“Everlasting Sky” is an English transliteration of the Ojibway-language name used to refer to Kakaygeesick (1844-1968). His name appears above on the deed to Allotment 3.
Kakaygeesick is the conventional spelling in English used today by his great-great-grandchildren who carry his name and by the communities in and around Lake of the Woods. But it is not the only English spelling. On the document above it is spelled Ka-Kee-Ka-Kee-Sick.
There are many variations of his name used in historical archives and genealogical records. Gah Gay Keshig. Ka-ge-gi-jig. Ka-kay-geezhig. Kage gejig. For every version of the spelling of his name, I searched: one word, separate words, and various permutations with hyphens.

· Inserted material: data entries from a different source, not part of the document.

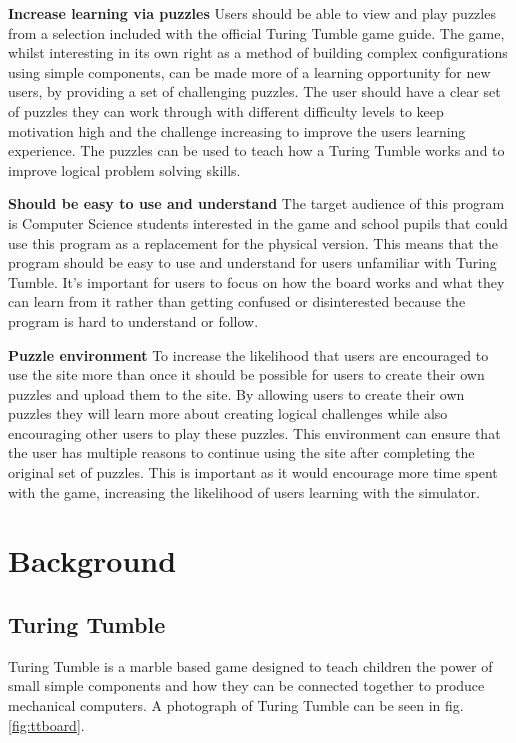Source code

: \documentclass{l4proj}
\begin{document}
\textbf{Increase learning via puzzles} Users should be able to view and play puzzles from a selection included with the official Turing Tumble game guide. The game, whilst interesting in its own right as a method of building complex configurations using simple components, can be made more of a learning opportunity for new users, by providing a set of challenging puzzles. The user should have a clear set of puzzles they can work through with different difficulty levels to keep motivation high and the challenge increasing to improve the users learning experience. The puzzles can be used to teach how a Turing Tumble works and to improve logical problem solving skills.   

\textbf{Should be easy to use and understand} The target audience of this program is Computer Science students interested in the game and school pupils that could use this program as a replacement for the physical version. This means that the program should be easy to use and understand for users unfamiliar with Turing Tumble. It's important for users to focus on how the board works and what they can learn from it rather than getting confused or disinterested because the program is hard to understand or follow. 

\textbf{Puzzle environment} To increase the likelihood that users are encouraged to use the site more than once it should be possible for users to create their own puzzles and upload them to the site. By allowing users to create their own puzzles they will learn more about creating logical challenges while also encouraging other users to play these puzzles. This environment can ensure that the user has multiple reasons to continue using the site after completing the original set of puzzles. This is important as it would encourage more time spent with the game, increasing the likelihood of users learning with the simulator. 

\chapter{Background}
\section{Turing Tumble}
\label{section:background}
Turing Tumble is a marble based game designed to teach children the power of small simple components and how they can be connected together to produce mechanical computers. A photograph of Turing Tumble can be seen in fig. \ref{fig:ttboard}.
\end{document}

It doesn’t help that I don’t know the Ojibway language. Apparently neither did most of the Indian Census takers or church record keepers in the last century.
Even the word Ojibway has various spellings. Ojibwa. Ojibwe. It used to be spelled Chippewa. I admit it wasn’t until I started digging into archives in my late fifties that I made the connection that the Chippewa Indians I read about in college anthropology class in my twenties were the same tribe of people I met when I was a kid visiting relatives in Warroad, Minnesota.
The lingering impression left by ethnographies I read 40 years ago is that of the “vanishing Indian.”
[Photo by Edward S Curtis, photographer, 1905, New York Public Library]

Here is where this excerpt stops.